## Task statement
For this exercise, repeat the listing below from its first line through the line containing "An implementation for", exactly as written.

## Provided records
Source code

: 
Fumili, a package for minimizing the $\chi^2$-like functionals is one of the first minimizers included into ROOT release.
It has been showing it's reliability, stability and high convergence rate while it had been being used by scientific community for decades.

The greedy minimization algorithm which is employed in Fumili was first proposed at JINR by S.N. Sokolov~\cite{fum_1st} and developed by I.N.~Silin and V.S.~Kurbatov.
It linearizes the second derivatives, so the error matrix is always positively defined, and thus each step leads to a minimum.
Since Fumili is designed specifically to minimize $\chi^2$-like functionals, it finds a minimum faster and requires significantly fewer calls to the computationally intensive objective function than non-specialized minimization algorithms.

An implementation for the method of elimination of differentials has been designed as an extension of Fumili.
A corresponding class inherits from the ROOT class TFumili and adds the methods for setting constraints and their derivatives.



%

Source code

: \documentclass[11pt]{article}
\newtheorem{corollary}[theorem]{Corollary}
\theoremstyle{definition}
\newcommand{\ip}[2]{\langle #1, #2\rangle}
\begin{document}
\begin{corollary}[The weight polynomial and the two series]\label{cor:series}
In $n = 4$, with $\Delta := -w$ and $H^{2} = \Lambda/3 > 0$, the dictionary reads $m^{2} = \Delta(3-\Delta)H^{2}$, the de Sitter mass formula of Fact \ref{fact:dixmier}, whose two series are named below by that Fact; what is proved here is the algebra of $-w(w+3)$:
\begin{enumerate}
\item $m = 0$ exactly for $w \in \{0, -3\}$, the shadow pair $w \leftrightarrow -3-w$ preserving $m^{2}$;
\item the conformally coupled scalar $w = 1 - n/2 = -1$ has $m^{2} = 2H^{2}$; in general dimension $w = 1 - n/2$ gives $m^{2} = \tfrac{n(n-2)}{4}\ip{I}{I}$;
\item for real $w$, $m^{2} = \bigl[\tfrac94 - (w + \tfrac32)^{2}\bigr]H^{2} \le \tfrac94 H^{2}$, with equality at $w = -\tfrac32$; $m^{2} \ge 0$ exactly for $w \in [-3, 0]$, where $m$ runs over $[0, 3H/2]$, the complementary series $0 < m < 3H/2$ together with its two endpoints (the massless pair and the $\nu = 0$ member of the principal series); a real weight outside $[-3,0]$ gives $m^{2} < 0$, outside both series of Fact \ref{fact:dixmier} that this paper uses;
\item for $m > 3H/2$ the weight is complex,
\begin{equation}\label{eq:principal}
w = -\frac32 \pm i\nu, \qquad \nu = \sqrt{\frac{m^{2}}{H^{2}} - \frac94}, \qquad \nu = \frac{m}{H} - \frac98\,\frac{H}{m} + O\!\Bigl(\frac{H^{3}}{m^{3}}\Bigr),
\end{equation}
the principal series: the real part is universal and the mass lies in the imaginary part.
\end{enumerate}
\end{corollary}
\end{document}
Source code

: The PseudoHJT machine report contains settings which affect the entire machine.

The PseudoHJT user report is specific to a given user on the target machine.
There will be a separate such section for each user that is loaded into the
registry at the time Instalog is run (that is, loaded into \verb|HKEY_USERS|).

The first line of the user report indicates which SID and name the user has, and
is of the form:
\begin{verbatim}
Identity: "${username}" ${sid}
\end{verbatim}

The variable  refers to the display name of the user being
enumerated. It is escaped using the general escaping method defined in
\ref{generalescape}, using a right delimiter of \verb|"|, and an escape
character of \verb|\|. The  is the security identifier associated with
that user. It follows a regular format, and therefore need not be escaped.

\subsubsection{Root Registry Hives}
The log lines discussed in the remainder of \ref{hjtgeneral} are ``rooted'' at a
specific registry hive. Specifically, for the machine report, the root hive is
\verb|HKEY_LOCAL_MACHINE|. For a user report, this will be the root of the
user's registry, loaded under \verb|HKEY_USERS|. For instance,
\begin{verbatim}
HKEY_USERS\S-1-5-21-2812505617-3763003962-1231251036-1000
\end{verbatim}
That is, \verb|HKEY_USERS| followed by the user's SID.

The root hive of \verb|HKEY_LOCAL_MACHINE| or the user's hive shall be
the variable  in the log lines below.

## Completed exercise
Source code

: 
Fumili, a package for minimizing the $\chi^2$-like functionals is one of the first minimizers included into ROOT release.
It has been showing it's reliability, stability and high convergence rate while it had been being used by scientific community for decades.

The greedy minimization algorithm which is employed in Fumili was first proposed at JINR by S.N. Sokolov~\cite{fum_1st} and developed by I.N.~Silin and V.S.~Kurbatov.
It linearizes the second derivatives, so the error matrix is always positively defined, and thus each step leads to a minimum.
Since Fumili is designed specifically to minimize $\chi^2$-like functionals, it finds a minimum faster and requires significantly fewer calls to the computationally intensive objective function than non-specialized minimization algorithms.

An implementation for the method of elimination of differentials has been designed as an extension of Fumili.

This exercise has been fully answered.